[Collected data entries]
Start of Block

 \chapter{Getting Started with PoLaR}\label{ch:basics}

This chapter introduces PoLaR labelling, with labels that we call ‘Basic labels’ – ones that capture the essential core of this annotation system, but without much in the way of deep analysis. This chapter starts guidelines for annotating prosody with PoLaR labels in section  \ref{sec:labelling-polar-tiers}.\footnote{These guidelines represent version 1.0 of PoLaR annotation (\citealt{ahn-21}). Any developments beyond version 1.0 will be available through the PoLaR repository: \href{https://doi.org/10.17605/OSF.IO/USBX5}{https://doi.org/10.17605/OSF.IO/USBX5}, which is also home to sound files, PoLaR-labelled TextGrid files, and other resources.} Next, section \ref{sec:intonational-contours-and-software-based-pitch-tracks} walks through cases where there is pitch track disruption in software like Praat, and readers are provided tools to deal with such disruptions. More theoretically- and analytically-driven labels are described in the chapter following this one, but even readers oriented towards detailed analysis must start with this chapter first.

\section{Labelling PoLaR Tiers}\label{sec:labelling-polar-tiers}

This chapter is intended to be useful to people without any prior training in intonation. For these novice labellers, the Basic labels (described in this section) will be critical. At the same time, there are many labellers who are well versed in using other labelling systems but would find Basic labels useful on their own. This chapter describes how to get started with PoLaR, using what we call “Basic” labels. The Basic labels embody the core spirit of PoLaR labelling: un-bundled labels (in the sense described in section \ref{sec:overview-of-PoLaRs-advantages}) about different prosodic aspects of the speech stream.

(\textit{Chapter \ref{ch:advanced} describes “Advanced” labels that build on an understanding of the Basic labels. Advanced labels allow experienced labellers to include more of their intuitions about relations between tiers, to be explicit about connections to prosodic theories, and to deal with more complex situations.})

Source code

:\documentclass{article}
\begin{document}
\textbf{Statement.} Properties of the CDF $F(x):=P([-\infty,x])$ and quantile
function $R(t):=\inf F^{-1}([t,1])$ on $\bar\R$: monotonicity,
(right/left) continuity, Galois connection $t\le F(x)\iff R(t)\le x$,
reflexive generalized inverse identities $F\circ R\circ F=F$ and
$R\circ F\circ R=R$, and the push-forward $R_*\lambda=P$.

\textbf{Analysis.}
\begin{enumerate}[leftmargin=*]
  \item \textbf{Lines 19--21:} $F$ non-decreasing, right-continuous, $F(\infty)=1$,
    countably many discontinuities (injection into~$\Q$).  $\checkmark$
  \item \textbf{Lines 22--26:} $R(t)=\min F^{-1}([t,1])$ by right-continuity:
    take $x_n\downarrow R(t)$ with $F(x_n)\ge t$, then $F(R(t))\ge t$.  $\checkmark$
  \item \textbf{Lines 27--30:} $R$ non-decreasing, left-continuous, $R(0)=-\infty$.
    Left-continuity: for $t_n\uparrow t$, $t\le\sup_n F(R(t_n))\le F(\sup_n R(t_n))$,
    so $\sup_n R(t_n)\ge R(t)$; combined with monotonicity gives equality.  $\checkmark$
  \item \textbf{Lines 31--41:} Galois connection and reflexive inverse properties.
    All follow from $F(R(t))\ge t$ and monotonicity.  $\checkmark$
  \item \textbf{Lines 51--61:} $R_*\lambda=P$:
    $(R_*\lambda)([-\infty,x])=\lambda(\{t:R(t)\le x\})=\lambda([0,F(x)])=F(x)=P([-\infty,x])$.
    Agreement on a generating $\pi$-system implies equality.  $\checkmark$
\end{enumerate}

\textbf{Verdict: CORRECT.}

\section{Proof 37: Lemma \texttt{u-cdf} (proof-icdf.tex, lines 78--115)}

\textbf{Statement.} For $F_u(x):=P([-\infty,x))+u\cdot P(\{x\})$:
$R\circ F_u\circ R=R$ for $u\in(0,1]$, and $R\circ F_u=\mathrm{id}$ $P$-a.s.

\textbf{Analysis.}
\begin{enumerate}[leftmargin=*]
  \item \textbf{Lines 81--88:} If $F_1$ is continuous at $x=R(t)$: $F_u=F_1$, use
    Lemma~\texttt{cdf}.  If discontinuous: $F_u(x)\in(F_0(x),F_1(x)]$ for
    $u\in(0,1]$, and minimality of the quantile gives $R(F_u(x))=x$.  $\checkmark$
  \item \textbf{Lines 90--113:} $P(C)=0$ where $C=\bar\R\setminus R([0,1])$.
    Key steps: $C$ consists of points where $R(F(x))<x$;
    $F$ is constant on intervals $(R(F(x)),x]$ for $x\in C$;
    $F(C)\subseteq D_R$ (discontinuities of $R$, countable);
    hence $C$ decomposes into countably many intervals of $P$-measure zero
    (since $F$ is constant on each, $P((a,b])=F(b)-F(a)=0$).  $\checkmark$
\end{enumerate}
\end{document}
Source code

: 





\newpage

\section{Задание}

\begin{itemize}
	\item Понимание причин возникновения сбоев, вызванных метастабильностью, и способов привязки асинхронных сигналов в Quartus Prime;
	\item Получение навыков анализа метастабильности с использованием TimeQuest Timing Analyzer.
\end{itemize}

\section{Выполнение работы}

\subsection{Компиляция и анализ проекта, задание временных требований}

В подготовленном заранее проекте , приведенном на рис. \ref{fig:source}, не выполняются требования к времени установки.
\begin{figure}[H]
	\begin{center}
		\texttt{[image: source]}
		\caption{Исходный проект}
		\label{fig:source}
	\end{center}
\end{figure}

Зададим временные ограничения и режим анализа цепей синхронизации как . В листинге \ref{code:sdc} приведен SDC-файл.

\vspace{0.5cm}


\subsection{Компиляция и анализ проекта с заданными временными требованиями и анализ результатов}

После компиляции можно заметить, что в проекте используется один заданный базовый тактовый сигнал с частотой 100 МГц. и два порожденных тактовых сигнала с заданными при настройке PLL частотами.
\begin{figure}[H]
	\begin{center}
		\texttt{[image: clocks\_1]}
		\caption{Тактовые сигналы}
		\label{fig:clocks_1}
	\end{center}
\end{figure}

End of Block
Start of Block

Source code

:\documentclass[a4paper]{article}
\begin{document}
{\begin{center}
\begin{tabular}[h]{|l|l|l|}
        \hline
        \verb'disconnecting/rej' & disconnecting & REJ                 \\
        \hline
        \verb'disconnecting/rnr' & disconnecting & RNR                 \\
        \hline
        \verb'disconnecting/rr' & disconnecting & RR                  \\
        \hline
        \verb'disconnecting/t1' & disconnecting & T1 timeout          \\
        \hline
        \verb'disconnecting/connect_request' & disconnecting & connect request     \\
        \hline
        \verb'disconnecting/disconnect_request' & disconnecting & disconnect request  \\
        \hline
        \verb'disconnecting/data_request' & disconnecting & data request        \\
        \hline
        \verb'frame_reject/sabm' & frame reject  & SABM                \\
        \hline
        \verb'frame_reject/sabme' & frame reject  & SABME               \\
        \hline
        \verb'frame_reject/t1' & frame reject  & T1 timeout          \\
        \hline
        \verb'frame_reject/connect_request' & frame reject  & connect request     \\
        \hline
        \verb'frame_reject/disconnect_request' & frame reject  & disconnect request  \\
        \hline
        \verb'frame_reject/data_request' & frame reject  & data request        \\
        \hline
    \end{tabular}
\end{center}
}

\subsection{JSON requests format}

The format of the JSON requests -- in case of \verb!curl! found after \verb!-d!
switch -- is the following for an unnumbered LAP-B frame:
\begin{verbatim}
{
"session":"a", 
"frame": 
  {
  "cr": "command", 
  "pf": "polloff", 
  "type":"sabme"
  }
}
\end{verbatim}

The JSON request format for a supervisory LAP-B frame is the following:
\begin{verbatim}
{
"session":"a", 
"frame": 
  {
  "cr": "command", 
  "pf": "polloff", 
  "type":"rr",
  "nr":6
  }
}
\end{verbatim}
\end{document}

End of Block

Each line of the data that holds the word "intervals" should be copied.

▶ SOLUTION TO THIS TASK:
    $F$ is constant on intervals $(R(F(x)),x]$ for $x\in C$;
    hence $C$ decomposes into countably many intervals of $P$-measure zero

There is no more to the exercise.